As in the wind example, the remote monitoring center receives data from dozens of mines across the globe, this time at 10-minute intervals. At the center, teams of data scientists and engineers utilize massive cloud computing systems to analyze years of historical data to find process or asset anomalies, predict outcomes, and further optimize operations. Finally, concentrator data are blended with data from the mining company’s enterprise systems to provide key performance and operations analytics relevant to the CFO, VP of Operations, and other key stakeholders.
Big Data at Work: The optimized transportation company
Additional requirements for an industrial big data platform can be seen in the transportation industry. While wind farms monitor and optimize fixed assets, assets in the transportation industry – such as aircraft and locomotives – are designed to be in motion for the majority of their operational lives. Like wind farms and mines, data is transmitted in varying cadences and quantities depending on the analytic, and where it is performed – at the machine or enterprise. Unlike wind farms and mines, however, the communications between these mobile assets and their analytical systems often take place only when the asset has arrived at a destination. This changes how the data and analytics are used.
For an aircraft engine, onboard intelligence must be able to act immediately, without human input, and with extreme degrees of reliability (99.999999999%) and confidence when a potentially significant event is detected or predicted. But, this autonomy of action must be augmented by an understanding of when an escalation is needed. In such a case, on-board analytics for mobile assets must be able to transmit the essential tags4 via satellite communications to the operations center while in transit. This means that the industrial big data platform must support high levels of mission-criticality, redundancy, and confidence in order to conform to the real time, in-transit requirements of a mobile asset.
For the transportation industry’s communications needs, the industrial big data platform has to be able to transfer large quantities of data during what may be a brief refueling or reloading stop. A modern aircraft engine, which generates hundreds of tags every ten milliseconds, can generate one terabyte of sensor data per flight, which means a fleet of hundreds of airplanes will continually create peaks and valleys in an airline’s data volumes.

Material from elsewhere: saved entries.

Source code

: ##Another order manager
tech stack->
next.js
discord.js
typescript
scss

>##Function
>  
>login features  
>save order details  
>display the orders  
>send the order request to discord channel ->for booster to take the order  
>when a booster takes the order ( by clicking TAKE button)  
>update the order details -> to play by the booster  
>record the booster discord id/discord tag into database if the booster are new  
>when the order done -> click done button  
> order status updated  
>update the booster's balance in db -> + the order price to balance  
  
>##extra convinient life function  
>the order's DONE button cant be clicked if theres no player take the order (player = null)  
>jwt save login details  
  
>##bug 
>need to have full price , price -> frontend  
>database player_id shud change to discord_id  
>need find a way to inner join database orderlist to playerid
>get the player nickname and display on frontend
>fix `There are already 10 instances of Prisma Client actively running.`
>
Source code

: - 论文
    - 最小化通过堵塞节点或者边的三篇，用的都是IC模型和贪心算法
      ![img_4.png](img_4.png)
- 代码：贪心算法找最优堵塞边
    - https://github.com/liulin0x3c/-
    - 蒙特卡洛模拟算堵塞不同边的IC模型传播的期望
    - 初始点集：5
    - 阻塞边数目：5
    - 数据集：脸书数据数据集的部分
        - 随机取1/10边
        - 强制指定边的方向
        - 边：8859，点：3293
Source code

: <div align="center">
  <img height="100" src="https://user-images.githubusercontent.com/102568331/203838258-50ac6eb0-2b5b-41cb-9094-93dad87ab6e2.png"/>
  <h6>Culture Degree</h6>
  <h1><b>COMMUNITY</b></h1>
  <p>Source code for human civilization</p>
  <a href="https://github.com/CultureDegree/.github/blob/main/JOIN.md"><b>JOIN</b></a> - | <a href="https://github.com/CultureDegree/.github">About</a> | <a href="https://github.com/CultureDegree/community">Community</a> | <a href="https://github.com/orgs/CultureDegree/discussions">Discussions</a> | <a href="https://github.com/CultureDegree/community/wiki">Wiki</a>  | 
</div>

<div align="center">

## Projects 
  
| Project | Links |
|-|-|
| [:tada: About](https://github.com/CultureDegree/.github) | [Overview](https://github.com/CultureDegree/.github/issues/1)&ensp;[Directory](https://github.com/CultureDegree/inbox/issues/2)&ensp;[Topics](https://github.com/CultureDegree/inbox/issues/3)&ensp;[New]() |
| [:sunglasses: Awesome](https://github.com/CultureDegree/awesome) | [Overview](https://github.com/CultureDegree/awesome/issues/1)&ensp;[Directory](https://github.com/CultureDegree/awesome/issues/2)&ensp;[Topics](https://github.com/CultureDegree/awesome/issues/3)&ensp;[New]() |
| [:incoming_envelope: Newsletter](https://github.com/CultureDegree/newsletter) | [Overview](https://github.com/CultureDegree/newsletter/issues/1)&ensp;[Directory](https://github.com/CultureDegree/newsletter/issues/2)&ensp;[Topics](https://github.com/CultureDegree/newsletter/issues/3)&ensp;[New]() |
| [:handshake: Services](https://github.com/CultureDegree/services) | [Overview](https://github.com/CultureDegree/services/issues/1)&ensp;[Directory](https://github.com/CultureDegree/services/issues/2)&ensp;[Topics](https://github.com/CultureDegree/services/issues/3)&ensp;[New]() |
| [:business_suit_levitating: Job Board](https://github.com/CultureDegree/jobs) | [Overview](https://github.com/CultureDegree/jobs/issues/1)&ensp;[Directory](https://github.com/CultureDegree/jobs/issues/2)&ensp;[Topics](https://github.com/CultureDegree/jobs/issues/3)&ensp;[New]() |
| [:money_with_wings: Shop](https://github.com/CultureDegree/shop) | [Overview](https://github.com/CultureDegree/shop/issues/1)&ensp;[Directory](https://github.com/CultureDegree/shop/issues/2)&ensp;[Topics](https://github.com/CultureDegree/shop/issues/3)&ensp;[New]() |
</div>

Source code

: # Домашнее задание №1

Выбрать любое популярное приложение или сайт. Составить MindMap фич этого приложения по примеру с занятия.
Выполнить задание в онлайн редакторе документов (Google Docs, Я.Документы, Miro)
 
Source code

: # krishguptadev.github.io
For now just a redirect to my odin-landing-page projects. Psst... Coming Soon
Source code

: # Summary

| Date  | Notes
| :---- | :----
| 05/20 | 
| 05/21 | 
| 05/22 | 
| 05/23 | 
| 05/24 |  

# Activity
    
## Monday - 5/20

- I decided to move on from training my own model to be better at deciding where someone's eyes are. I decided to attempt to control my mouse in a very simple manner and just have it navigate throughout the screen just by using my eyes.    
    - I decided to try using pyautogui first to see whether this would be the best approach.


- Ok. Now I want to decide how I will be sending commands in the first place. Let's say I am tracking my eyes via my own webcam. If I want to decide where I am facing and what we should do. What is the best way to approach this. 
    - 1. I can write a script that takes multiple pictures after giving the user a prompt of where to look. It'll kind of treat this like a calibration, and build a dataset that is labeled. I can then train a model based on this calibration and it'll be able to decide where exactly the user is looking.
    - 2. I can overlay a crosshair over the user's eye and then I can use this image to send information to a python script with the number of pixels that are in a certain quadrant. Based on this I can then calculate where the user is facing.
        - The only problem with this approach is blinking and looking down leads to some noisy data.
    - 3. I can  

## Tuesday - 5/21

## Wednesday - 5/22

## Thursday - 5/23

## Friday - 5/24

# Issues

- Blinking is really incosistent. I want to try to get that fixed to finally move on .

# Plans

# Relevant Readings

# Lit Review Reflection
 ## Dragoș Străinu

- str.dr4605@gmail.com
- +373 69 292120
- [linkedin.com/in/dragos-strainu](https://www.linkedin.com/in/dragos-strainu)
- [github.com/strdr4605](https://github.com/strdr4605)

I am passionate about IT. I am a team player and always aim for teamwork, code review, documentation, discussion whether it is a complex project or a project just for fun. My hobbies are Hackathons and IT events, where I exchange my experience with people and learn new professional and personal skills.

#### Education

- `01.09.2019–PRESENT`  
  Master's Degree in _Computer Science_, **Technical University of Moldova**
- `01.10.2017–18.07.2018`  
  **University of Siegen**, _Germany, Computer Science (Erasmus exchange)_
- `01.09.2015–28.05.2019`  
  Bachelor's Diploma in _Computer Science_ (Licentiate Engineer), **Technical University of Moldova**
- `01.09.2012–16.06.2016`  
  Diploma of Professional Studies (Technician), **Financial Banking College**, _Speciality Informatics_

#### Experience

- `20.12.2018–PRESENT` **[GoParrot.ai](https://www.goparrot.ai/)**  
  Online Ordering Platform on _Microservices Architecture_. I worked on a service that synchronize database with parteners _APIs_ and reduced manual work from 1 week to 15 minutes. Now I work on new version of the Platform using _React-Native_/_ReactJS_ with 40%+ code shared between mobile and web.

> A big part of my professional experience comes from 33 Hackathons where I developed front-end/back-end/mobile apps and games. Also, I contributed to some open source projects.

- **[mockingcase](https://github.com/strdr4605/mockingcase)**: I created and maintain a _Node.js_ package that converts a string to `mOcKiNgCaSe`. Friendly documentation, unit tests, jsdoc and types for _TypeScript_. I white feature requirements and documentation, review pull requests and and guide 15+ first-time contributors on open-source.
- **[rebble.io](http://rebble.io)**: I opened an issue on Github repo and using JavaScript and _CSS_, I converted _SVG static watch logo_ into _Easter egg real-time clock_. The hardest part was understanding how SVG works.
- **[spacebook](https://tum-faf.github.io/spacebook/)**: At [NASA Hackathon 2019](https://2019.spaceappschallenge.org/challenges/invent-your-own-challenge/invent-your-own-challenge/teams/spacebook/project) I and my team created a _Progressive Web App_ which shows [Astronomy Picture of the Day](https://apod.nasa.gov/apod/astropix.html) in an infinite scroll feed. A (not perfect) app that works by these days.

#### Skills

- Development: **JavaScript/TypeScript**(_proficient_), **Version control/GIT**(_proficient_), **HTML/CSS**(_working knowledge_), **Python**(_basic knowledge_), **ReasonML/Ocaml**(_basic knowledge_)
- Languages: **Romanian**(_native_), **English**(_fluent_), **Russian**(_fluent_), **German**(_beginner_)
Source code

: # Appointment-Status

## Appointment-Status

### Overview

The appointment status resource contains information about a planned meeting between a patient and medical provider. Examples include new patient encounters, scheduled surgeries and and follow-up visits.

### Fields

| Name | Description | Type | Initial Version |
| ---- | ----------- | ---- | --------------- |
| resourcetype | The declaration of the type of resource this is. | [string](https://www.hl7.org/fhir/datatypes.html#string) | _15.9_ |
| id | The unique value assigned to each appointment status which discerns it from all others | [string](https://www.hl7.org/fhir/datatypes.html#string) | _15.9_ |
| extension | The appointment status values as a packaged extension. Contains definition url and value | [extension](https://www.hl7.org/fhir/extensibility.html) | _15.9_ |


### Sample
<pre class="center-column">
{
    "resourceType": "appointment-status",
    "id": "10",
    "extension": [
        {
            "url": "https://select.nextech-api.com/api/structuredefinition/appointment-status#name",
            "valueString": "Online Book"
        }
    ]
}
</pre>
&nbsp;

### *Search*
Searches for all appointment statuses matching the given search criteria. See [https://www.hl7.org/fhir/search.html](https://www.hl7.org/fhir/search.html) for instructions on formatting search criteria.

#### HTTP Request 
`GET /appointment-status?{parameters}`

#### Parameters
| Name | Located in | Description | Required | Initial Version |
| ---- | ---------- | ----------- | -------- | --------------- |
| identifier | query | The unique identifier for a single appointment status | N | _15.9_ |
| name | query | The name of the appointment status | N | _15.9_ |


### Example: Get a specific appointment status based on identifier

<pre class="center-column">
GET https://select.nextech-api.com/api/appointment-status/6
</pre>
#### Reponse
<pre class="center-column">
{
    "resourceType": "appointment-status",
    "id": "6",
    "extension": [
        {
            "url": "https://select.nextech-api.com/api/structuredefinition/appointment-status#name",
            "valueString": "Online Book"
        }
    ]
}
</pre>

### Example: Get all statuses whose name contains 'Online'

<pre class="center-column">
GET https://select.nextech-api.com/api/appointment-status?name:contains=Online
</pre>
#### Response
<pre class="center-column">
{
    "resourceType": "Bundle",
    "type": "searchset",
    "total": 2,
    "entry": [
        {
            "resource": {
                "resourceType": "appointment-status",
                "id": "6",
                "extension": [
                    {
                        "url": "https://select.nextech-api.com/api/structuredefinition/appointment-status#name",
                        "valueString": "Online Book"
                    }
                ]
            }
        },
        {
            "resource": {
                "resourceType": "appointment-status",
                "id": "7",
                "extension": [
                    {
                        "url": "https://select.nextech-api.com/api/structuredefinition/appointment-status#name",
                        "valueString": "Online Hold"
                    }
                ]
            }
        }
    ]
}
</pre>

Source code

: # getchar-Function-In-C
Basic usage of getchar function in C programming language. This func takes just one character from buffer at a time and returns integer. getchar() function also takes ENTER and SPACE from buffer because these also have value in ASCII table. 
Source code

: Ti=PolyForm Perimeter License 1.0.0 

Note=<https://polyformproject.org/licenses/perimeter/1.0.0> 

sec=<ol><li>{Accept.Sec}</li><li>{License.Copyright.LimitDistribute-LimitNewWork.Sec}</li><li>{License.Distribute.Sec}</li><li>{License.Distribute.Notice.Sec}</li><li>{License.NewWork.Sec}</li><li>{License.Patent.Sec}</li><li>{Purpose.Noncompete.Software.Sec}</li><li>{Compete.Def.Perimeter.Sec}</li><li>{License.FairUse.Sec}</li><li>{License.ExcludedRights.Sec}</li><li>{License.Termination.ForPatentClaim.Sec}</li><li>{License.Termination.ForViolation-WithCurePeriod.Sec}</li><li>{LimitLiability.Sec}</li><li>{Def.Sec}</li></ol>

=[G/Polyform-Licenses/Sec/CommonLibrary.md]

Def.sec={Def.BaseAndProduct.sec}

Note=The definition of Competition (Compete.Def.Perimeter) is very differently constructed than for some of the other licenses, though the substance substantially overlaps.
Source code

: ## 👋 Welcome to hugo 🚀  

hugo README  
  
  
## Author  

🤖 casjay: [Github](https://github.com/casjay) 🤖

While downloading may take place only once or twice a day, the analytics at the airline’s flight operations center and an OEM’s remote monitoring center must be able to flag potentially anomalous information as it is being downloaded and analyze it in real time. This allows the airline to optimize its maintenance functions, keeping the fleet as close to plan as possible.
Mobile assets operate in continually changing environments, which impact asset degradation at differing rates (e.g., flying through hot, sandy deserts degrades aircraft engine fan blades faster than flying through mild climates), and their locations have to be accounted for in operations and maintenance functions. Unlike fixed assets, these assets have to travel to a maintenance center, as opposed to having maintenance performed on site, adding further complexity to scheduling, parts availability, and other maintenance and operations factors. And significant events must be acted on in real time, while the enormous amounts of data collected by these assets means that data communications must be managed in order to optimize relatively scarce in-motion network bandwidths.